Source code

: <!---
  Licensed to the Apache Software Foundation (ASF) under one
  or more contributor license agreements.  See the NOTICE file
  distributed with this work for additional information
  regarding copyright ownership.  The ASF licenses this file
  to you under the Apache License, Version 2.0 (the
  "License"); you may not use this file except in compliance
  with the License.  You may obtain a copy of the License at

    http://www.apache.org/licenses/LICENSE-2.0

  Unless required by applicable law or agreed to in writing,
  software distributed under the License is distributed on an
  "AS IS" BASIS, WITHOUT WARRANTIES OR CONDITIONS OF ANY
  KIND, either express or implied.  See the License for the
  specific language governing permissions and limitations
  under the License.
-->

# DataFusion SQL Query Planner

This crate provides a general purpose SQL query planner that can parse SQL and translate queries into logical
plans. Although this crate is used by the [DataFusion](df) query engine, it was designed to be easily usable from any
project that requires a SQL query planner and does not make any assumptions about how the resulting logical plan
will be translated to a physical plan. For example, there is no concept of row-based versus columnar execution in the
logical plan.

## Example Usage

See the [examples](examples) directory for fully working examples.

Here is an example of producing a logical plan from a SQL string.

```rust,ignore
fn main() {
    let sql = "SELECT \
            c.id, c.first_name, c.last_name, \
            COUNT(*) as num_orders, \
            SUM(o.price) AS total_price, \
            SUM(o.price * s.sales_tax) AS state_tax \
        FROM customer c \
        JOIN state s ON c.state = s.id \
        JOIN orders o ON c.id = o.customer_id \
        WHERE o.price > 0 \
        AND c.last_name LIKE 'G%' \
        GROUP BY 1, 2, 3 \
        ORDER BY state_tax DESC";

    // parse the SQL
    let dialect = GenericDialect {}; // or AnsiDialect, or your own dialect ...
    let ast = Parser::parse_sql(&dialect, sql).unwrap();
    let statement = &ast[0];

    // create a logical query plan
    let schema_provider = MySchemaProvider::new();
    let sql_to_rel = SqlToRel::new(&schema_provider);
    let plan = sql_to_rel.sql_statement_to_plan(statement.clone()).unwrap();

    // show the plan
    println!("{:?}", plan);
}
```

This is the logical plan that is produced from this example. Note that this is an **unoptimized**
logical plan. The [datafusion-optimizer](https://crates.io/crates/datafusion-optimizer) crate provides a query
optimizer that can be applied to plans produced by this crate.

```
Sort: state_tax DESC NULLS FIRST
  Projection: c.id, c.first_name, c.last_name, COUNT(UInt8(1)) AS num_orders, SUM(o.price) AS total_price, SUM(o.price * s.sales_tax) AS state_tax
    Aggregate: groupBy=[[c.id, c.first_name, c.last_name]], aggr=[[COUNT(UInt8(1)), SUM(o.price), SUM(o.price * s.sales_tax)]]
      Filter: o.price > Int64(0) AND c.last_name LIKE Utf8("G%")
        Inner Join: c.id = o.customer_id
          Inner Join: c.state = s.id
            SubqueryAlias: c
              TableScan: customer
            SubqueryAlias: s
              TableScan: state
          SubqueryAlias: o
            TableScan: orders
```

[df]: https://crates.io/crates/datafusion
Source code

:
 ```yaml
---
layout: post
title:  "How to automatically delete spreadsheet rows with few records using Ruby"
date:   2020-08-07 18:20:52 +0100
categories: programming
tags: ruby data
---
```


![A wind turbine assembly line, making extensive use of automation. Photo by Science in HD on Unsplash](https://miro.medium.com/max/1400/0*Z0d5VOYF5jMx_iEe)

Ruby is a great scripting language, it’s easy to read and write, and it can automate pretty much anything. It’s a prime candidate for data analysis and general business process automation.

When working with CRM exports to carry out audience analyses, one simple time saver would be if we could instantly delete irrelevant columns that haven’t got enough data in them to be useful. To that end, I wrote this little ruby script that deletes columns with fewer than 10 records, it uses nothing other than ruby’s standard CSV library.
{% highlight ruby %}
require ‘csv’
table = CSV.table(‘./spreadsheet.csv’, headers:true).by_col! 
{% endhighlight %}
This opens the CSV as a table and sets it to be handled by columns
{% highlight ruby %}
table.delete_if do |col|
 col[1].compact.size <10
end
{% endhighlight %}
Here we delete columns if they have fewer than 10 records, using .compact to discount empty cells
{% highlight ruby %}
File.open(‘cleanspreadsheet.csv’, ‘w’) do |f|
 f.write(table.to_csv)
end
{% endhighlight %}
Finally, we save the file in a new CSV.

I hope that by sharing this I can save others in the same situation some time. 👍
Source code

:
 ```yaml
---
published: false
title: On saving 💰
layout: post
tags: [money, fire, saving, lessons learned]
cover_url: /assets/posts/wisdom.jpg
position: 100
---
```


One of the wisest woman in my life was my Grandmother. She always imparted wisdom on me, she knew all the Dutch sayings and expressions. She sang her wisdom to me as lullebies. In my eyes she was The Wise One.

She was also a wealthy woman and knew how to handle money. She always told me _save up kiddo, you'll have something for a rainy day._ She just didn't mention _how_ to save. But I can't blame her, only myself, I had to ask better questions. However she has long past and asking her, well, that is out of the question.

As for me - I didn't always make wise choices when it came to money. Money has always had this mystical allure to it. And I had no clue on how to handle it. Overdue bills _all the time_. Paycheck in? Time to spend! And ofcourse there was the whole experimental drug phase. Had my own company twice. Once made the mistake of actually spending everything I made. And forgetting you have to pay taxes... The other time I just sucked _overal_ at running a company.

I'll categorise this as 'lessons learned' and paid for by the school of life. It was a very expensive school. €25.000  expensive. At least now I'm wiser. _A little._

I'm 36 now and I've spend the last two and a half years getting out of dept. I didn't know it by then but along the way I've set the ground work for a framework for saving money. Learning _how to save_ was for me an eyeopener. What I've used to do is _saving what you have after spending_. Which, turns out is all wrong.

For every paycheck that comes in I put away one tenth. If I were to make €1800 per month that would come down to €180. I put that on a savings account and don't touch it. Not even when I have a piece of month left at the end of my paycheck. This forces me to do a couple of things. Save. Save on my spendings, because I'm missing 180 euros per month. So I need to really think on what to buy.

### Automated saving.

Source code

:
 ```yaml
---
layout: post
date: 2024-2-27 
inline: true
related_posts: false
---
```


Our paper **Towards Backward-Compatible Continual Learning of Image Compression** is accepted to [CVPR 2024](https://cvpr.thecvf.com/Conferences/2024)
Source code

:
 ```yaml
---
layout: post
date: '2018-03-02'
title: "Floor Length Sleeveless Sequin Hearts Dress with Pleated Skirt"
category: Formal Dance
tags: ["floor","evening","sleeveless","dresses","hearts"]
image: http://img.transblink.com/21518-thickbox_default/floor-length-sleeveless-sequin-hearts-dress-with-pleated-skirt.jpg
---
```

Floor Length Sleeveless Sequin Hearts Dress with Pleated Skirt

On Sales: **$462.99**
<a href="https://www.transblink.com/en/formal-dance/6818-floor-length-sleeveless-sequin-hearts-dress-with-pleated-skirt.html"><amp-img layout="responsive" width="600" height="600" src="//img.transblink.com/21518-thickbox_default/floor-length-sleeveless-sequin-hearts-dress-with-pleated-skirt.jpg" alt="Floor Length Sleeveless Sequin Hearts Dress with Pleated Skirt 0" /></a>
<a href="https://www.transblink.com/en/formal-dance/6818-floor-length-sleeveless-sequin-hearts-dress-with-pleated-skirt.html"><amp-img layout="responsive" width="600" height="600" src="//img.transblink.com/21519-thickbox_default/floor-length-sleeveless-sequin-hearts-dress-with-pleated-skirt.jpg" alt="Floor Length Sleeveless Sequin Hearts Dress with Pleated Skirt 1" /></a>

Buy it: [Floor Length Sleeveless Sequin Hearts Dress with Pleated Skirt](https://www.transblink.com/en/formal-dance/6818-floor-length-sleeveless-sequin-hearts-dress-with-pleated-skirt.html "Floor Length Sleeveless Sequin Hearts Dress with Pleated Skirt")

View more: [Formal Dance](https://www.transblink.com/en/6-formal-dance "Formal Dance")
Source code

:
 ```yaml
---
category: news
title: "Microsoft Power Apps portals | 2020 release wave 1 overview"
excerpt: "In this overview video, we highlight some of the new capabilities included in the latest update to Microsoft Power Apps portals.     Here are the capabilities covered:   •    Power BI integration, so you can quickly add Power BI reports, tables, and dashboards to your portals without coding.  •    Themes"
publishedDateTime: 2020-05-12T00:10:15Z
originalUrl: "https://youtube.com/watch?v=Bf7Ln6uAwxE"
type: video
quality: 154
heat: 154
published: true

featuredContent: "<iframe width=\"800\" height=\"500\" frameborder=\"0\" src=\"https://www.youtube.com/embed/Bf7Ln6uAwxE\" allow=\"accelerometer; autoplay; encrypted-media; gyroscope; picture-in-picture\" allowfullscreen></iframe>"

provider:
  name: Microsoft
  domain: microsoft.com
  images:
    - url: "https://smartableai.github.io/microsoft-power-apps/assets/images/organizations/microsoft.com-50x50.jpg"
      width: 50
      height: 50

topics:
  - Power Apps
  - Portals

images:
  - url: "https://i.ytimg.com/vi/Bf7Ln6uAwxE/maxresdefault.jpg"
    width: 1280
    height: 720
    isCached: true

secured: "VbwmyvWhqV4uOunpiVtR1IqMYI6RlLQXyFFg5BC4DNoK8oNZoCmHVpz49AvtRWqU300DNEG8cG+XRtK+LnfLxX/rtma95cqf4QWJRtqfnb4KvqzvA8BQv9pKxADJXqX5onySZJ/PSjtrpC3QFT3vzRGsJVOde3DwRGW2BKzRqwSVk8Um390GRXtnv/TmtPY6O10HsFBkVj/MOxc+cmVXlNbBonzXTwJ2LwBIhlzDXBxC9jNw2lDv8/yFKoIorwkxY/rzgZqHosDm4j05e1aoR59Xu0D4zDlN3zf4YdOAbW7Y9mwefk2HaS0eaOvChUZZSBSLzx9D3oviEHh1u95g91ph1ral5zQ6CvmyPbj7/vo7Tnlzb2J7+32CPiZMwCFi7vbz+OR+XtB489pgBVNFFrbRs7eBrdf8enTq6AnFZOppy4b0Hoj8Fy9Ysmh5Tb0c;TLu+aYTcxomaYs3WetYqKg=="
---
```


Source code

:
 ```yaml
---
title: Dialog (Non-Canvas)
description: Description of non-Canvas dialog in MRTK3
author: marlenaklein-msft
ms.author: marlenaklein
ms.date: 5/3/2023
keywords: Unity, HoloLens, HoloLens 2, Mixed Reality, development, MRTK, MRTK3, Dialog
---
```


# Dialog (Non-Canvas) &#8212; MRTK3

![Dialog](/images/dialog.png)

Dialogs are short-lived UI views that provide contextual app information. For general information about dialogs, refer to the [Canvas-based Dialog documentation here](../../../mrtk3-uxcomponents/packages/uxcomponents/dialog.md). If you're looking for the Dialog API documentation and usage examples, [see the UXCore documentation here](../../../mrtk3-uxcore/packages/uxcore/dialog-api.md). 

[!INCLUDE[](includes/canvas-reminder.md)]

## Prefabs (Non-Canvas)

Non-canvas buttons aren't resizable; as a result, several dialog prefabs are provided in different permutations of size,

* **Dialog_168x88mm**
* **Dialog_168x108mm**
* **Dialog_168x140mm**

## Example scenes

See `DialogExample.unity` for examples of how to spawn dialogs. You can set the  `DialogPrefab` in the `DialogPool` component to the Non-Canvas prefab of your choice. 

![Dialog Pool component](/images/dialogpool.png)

####################

For each line in the material above that contains the string "TableScan", make a copy.

**Answer box**
              TableScan: customer
              TableScan: state
            TableScan: orders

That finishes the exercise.